:: Task directions ::
Print each record that follows exactly, leaving the pictures behind.

:: Data for review ::
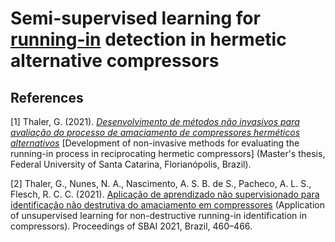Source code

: # Semi-supervised learning for [running-in](https://en.wikipedia.org/wiki/Break-in_(mechanical_run-in)) detection in hermetic alternative compressors

## References

<a id="1">[1]</a> 
Thaler, G. (2021). [_Desenvolvimento de métodos não invasivos para avaliação do processo de amaciamento de compressores herméticos alternativos_](https://repositorio.ufsc.br/handle/123456789/230918) [Development of non-invasive methods for evaluating the running-in process in reciprocating hermetic compressors] (Master's thesis, Federal University of Santa Catarina, Florianópolis, Brazil).

<a id="2">[2]</a> 
Thaler, G., Nunes, N. A., Nascimento, A. S. B. de S., Pacheco, A. L. S., Flesch, R. C. C. (2021). [Aplicação de aprendizado não supervisionado para identificação não destrutiva do amaciamento em compressores](https://doi.org/10.20906/sbai.v1i1.2611) (Application of unsupervised learning for non-destructive running-in identification in compressors). Proceedings of SBAI 2021, Brazil, 460–466.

:: Answer for the task ::
Source code

: # Semi-supervised learning for [running-in](https://en.wikipedia.org/wiki/Break-in_(mechanical_run-in)) detection in hermetic alternative compressors

## References

<a id="1">[1]</a> 
Thaler, G. (2021). [_Desenvolvimento de métodos não invasivos para avaliação do processo de amaciamento de compressores herméticos alternativos_](https://repositorio.ufsc.br/handle/123456789/230918) [Development of non-invasive methods for evaluating the running-in process in reciprocating hermetic compressors] (Master's thesis, Federal University of Santa Catarina, Florianópolis, Brazil).

<a id="2">[2]</a> 
Thaler, G., Nunes, N. A., Nascimento, A. S. B. de S., Pacheco, A. L. S., Flesch, R. C. C. (2021). [Aplicação de aprendizado não supervisionado para identificação não destrutiva do amaciamento em compressores](https://doi.org/10.20906/sbai.v1i1.2611) (Application of unsupervised learning for non-destructive running-in identification in compressors). Proceedings of SBAI 2021, Brazil, 460–466.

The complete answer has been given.